Global, emotional, progressive – those are the criteria for successful design as far as Audi’s chief designer Marc Lichte is concerned. “Designers have to hit the Zeitgeist – of today and of tomorrow, in Germany and across the world. And they have to succeed in translating their passion into the car.”

This passion is evident among the 76 participants in the Audi design UNIverse. The students have spent a whole year refining their ideas. In the process, they developed their ideas, rejected many designs, sometimes discovered their idea was already out there and started over again from scratch. The brief was different for each of the participating universities – a futuristic sedan, new experiences in the car of the future, a premium service for the customers of tomorrow.

But in all cases, the focus was on the car of the future. Be it Aalto University Helsinki, Scuola Politecnica di Design Milano, Technische Universität Dresden or Politecnico di Milano, certain elements featured in all the designs: The car of the future is driven by an electric motor and the technical components are reduced to a minimum to create space in the interior. The latter has a minimalist design; the operating elements are not recognizable as such and can only be controlled by touch or gesture. Depending on the driving mode, the steering wheel can disappear into the dashboard, because this car drives autonomously – in certain situations, at least. If the car is winding its own way through traffic, the focus for the occupants is on their experience within the car. Augmented and virtual reality, as well as large OLED screens, facilitate wellbeing and provide entertainment.

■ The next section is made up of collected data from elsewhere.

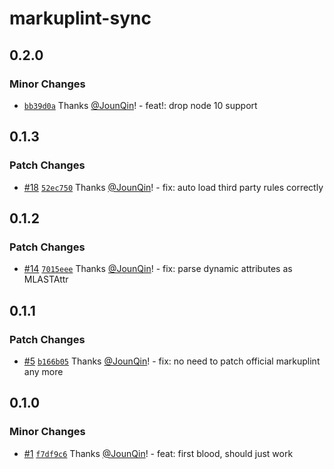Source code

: # markuplint-sync

## 0.2.0

### Minor Changes

- [`bb39d0a`](https://github.com/rx-ts/markuplint/commit/bb39d0ad3a68503141a78593aa46e49b1ba2ab06) Thanks [@JounQin](https://github.com/JounQin)! - feat!: drop node 10 support

## 0.1.3

### Patch Changes

- [#18](https://github.com/rx-ts/markuplint/pull/18) [`52ec750`](https://github.com/rx-ts/markuplint/commit/52ec7506ca1f929b8d556168657205e36a0d1f8d) Thanks [@JounQin](https://github.com/JounQin)! - fix: auto load third party rules correctly

## 0.1.2

### Patch Changes

- [#14](https://github.com/rx-ts/markuplint/pull/14) [`7015eee`](https://github.com/rx-ts/markuplint/commit/7015eee1d298a44eed9297a094d6513d11446749) Thanks [@JounQin](https://github.com/JounQin)! - fix: parse dynamic attributes as MLASTAttr

## 0.1.1

### Patch Changes

- [#5](https://github.com/rx-ts/markuplint-sync/pull/5) [`b166b05`](https://github.com/rx-ts/markuplint-sync/commit/b166b0564c14649a8c39462ce69f2ffd36e5c52b) Thanks [@JounQin](https://github.com/JounQin)! - fix: no need to patch official markuplint any more

## 0.1.0

### Minor Changes

- [#1](https://github.com/rx-ts/markuplint-sync/pull/1) [`f7df9c6`](https://github.com/rx-ts/markuplint-sync/commit/f7df9c693c2511255f8421c214315be23ad1ce0b) Thanks [@JounQin](https://github.com/JounQin)! - feat: first blood, should just work
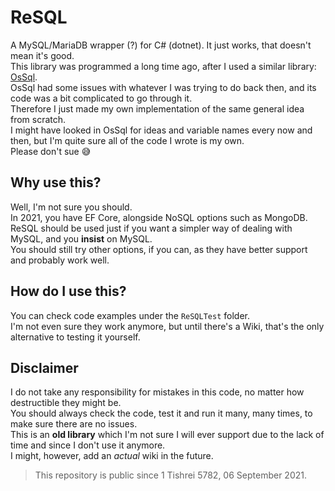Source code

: # ReSQL
A MySQL/MariaDB wrapper (?) for C# (dotnet). It just works, that doesn't mean it's good.<br>
This library was programmed a long time ago, after I used a similar library: <a href="https://github.com/oversight-group/ossql">OsSql</a>.<br>
OsSql had some issues with whatever I was trying to do back then, and its code was a bit complicated to go through it.<br>
Therefore I just made my own implementation of the same general idea from scratch.<br>
I might have looked in OsSql for ideas and variable names every now and then, but I'm quite sure all of the code I wrote is my own.<br>
Please don't sue 😅

## Why use this?
Well, I'm not sure you should.<br>
In 2021, you have EF Core, alongside NoSQL options such as MongoDB.<br>
ReSQL should be used just if you want a simpler way of dealing with MySQL, and you **insist** on MySQL.<br>
You should still try other options, if you can, as they have better support and probably work well.

## How do I use this?
You can check code examples under the `ReSQLTest` folder.<br>
I'm not even sure they work anymore, but until there's a Wiki, that's the only alternative to testing it yourself.

## Disclaimer
I do not take any responsibility for mistakes in this code, no matter how destructible they might be.<br>
You should always check the code, test it and run it many, many times, to make sure there are no issues.<br>
This is an **old library** which I'm not sure I will ever support due to the lack of time and since I don't use it anymore.<br>
I might, however, add an *actual* wiki in the future.

> This repository is public since 1 Tishrei 5782, 06 September 2021.
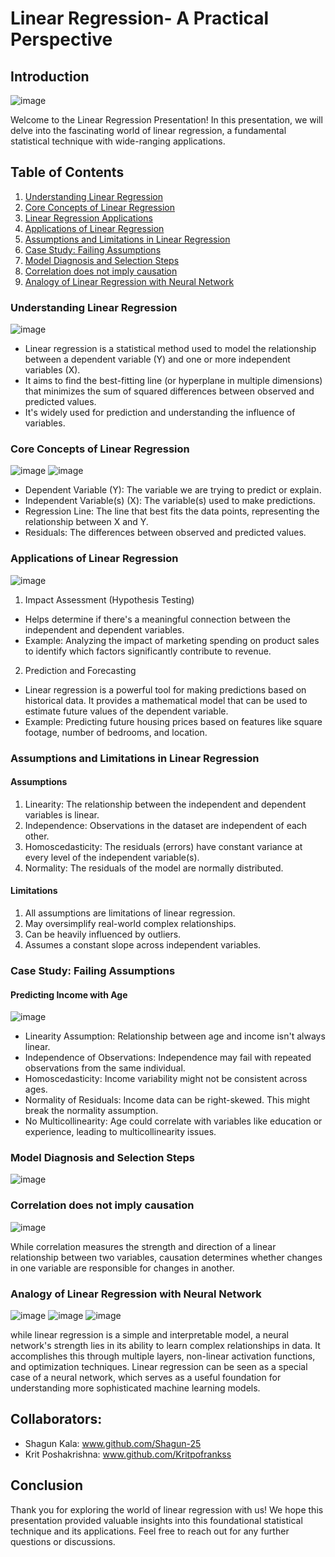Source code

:# Linear Regression- A Practical Perspective

## Introduction

![image](https://github.com/Shagun-25/Linear_Regression_Presentation/assets/65088716/cb83c857-75e9-455e-8b83-39841c9c7eaf)

Welcome to the Linear Regression Presentation! In this presentation, we will delve into the fascinating world of linear regression, a fundamental statistical technique with wide-ranging applications.

## Table of Contents
1. [Understanding Linear Regression](#understanding-linear-regression)
2. [Core Concepts of Linear Regression](#core-concepts-of-linear-regression)
3. [Linear Regression Applications](#linear-regression-applications)
4. [Applications of Linear Regression](#applications-of-linear-regression)
5. [Assumptions and Limitations in Linear Regression](#assumptions-and-limitations-in-linear-regression)
6. [Case Study: Failing Assumptions](#case-study-failing-assumptions)
7. [Model Diagnosis and Selection Steps](#model-diagnosis-and-selection-steps)
8. [Correlation does not imply causation](#correlation-does-not-imply-causation)
9. [Analogy of Linear Regression with Neural Network](#analogy-of-linear-regression-with-neural-network)

### Understanding Linear Regression

![image](https://github.com/Shagun-25/Linear_Regression_Presentation/assets/65088716/13231537-112d-480e-b410-60ffa188f0e9)

* Linear regression is a statistical method used to model the relationship between a dependent variable (Y) and one or more independent variables (X).
* It aims to find the best-fitting line (or hyperplane in multiple dimensions) that minimizes the sum of squared differences between observed and predicted values.
* It's widely used for prediction and understanding the influence of variables.

### Core Concepts of Linear Regression

![image](https://github.com/Shagun-25/Linear_Regression_Presentation/assets/65088716/9532f285-bfc9-4b85-940e-a64f43ad4383)
![image](https://github.com/Shagun-25/Linear_Regression_Presentation/assets/65088716/af4d646b-1525-46b6-8cab-e5d8ffc0eebb)

* Dependent Variable (Y): The variable we are trying to predict or explain.
* Independent Variable(s) (X): The variable(s) used to make predictions.
* Regression Line: The line that best fits the data points, representing the relationship between X and Y.
* Residuals: The differences between observed and predicted values.

### Applications of Linear Regression

![image](https://github.com/Shagun-25/Linear_Regression_Presentation/assets/65088716/f49d93ae-8d9a-41da-b887-820d5935724f)

1. Impact Assessment (Hypothesis Testing)
* Helps determine if there's a meaningful connection between the independent and dependent variables.
* Example: Analyzing the impact of marketing spending on product sales to identify which factors significantly contribute to revenue.

2. Prediction and Forecasting
* Linear regression is a powerful tool for making predictions based on historical data. It provides a mathematical model that can be used to estimate future values of the dependent variable.
* Example: Predicting future housing prices based on features like square footage, number of bedrooms, and location.

### Assumptions and Limitations in Linear Regression

#### Assumptions

1. Linearity: The relationship between the independent and dependent variables is linear.
2. Independence: Observations in the dataset are independent of each other.
3. Homoscedasticity: The residuals (errors) have constant variance at every level of the independent variable(s).
4. Normality: The residuals of the model are normally distributed.

#### Limitations

1. All assumptions are limitations of linear regression.
2. May oversimplify real-world complex relationships.
3. Can be heavily influenced by outliers.
4. Assumes a constant slope across independent variables.

### Case Study: Failing Assumptions

#### Predicting Income with Age

![image](https://github.com/Shagun-25/Linear_Regression_Presentation/assets/65088716/d71d60df-d9f3-4b01-9d05-9cc2b2e59965)

* Linearity Assumption: Relationship between age and income isn't always linear. 
* Independence of Observations: Independence may fail with repeated observations from the same individual. 
* Homoscedasticity: Income variability might not be consistent across ages. 
* Normality of Residuals: Income data can be right-skewed. This might break the normality assumption.
* No Multicollinearity: Age could correlate with variables like education or experience, leading to multicollinearity issues.

### Model Diagnosis and Selection Steps

![image](https://github.com/Shagun-25/Linear_Regression_Presentation/assets/65088716/3092b2d9-749d-4c3f-ab68-573f944e0edf)

### Correlation does not imply causation

![image](https://github.com/Shagun-25/Linear_Regression_Presentation/assets/65088716/01e7be96-fecd-4726-9bb0-875983ed95f8)

While correlation measures the strength and direction of a linear relationship between two variables, causation determines whether changes in one variable are responsible for changes in another.

### Analogy of Linear Regression with Neural Network

![image](https://github.com/Shagun-25/Linear_Regression_Presentation/assets/65088716/03d8327b-4523-4fdc-8ade-0dbe82f04d06)
![image](https://github.com/Shagun-25/Linear_Regression_Presentation/assets/65088716/b7e4c0aa-86a5-43cf-8dbc-4866808ddef4)
![image](https://github.com/Shagun-25/Linear_Regression_Presentation/assets/65088716/28a8c715-a325-498d-be8d-d0fe24d02743)

while linear regression is a simple and interpretable model, a neural network's strength lies in its ability to learn complex relationships in data. It accomplishes this through multiple layers, non-linear activation functions, and optimization techniques. Linear regression can be seen as a special case of a neural network, which serves as a useful foundation for understanding more sophisticated machine learning models.

## Collaborators:
* Shagun Kala: www.github.com/Shagun-25
* Krit Poshakrishna: www.github.com/Kritpofrankss

## Conclusion
Thank you for exploring the world of linear regression with us! We hope this presentation provided valuable insights into this foundational statistical technique and its applications. Feel free to reach out for any further questions or discussions.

Is that typically Audi? Is that innovative? Is that global design? These are the questions being put to the participants in every phase of the project. They can at least try out whether their ideas work worldwide within their own microcosm, because everyone is grouped into culturally diverse teams, coming as they do from a wide range of countries – from Australia, to India, to Finland. Students from a total of 14 different nations took part in the Audi design UNIverse. “This kind of intercultural teamwork is absolutely essential in Audi Design. This is the only way we can create automobiles that meet customer tastes all over the world,” says Marc Lichte, going on to cite his own team as a good example – it comprises 400 designers from 24 countries. And the Head of Audi Design is also the best example of how a strong performance in a competition can pave the way for a great career: As a student, Marc Lichte himself won several design competitions, including prizes from German publications Autozeitung and auto motor und sport.